A Pittsburgh teacher was allegedly attacked with a brick for confiscating an elementary student's cell phone; she reportedly suffered serious facial injuries. (Photo by Justin Tallis/AFP/Getty Images)

A Pittsburgh mom seriously injured an elementary school teacher with a brick for confiscating her daughter's cellphone in class, according to authorities, which raises questions about cellphone policies in schools.

The mother, Daishonta Williams, has now been charged with making terroristic threats, stalking the teacher, aggravated assault and reckless endangerment after she allegedly followed the teacher and threw a brick at her face.

The teacher, Janice Watkins, who taught pre-K through eighth grade at Pittsburgh King, had taken the girl's cellphone in accordance with the district's no-cellphone policy. The fourth-grade student then bit the teacher and her mother was told to come to the school. In a meeting with the teacher, the child told her mom Watkins had choked her.

The mother allegedly told Watkins that she would "get it later," according to the Pittsburgh Post-Gazette.

When Watkins went to a clinic to treat the bite, Williams and her boyfriend allegedly followed her in a car, and then authorities say she threw a brick at the teacher through an open car window when they were stopped at an intersection. KDKA reported that the mother and her boyfriend then left the scene.

Watkins reportedly suffered facial injuries and lost a tooth after the attack.

The district told the Pittsburgh Post-Gazette that its students are prohibited from using their cellphones in the classroom.

With cellphones in schools, school officials are trying to figure out how to keep students off their phones and focused in class.
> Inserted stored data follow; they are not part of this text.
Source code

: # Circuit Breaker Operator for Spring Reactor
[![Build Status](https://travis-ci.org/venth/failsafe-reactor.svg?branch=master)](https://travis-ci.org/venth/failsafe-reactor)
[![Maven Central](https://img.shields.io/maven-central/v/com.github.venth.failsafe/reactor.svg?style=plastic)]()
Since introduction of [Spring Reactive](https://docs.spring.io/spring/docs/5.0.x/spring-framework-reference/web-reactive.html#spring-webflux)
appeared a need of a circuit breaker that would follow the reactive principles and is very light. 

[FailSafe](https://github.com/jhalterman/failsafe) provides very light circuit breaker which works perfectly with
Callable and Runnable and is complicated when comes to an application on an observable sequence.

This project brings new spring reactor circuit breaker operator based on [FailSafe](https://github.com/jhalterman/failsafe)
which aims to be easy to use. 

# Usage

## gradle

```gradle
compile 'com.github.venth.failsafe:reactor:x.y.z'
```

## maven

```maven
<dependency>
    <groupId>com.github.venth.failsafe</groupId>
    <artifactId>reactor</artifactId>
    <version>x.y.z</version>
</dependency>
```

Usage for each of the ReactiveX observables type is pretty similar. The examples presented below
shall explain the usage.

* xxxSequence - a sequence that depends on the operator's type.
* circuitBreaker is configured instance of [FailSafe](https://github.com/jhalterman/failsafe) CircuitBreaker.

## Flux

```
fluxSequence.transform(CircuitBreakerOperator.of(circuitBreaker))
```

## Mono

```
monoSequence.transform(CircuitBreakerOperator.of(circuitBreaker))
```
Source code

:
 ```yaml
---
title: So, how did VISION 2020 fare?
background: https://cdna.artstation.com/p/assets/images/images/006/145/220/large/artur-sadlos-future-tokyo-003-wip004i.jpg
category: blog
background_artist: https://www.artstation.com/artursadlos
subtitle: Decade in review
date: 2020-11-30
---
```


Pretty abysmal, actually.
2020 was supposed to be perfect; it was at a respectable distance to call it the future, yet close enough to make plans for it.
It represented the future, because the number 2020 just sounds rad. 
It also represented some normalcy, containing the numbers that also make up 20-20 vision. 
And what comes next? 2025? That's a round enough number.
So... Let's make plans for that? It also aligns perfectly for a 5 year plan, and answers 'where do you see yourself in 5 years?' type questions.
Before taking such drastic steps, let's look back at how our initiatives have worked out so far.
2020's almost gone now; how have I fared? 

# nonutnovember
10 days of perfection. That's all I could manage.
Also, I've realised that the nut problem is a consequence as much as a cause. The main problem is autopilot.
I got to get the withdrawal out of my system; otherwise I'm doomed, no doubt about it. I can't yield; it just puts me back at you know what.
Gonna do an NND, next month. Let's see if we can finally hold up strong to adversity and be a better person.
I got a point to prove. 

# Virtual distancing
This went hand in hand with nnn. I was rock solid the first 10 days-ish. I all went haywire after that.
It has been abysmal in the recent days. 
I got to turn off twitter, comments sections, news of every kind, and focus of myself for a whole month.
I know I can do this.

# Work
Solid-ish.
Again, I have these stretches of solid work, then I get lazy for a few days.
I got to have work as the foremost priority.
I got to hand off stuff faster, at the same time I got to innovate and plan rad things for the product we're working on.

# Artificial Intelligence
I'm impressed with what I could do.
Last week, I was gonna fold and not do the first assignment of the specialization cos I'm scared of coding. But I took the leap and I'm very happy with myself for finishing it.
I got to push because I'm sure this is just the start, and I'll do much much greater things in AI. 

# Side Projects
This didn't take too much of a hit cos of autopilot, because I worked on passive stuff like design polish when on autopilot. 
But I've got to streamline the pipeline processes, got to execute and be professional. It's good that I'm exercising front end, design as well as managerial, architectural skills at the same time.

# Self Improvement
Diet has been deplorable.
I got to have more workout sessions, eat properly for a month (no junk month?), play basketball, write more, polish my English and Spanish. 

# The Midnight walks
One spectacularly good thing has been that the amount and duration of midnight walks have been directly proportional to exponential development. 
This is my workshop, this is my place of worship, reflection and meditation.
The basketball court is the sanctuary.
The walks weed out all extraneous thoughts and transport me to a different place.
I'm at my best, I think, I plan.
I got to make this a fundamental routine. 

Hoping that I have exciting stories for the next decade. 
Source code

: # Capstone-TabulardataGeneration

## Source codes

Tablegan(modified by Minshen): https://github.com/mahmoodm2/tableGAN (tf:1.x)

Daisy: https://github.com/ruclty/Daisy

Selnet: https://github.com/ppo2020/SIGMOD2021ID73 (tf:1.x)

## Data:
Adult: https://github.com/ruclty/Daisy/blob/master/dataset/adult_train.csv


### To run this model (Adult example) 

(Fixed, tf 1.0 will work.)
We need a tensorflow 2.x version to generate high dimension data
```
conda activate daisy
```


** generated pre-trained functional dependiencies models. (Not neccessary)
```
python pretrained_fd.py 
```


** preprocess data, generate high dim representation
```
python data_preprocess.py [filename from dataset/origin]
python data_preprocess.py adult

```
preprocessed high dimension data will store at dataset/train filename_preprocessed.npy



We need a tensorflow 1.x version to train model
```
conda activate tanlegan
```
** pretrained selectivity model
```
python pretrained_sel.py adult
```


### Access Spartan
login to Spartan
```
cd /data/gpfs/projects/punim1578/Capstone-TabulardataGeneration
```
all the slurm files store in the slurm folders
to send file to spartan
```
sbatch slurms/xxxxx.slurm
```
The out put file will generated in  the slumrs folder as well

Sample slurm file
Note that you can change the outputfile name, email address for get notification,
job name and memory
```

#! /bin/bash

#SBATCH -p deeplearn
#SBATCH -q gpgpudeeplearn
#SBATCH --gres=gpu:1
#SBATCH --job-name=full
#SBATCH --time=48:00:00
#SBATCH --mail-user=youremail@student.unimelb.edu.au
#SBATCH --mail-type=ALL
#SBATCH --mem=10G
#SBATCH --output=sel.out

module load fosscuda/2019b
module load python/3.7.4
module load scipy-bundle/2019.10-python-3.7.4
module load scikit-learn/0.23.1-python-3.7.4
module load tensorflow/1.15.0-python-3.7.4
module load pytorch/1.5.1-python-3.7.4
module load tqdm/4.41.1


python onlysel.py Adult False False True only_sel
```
Most schools have policies in place when students can access their phones during the school day, while others have strict no-cellphone policies.

Many schools are trying to encourage students to get off their phones during free time. One school in California, Corona del Mar Middle School, created cellphone-free zones in its lunch area to get students socializing.

Parents often drop hundreds of dollars to give their children cellphones so they can be reached with a quick call in case of an emergency. New York City lifted its ban on cellphones in classrooms in 2015 to respect parent's concerns that they should be able to reach their children when needed.

"Parents should be able to call or text their kids," New York City Mayor Bill De Blasio said in a 2015 statement. "We are giving educators the tools and the flexibility to make this change responsibly."

Several states have laws that allow searching a student's phone. Most states require a search warrant but a Florida statute gives school officials the right to confiscate and search a student's phone if they believe the students are engaging in suspicious or illegal activity in school.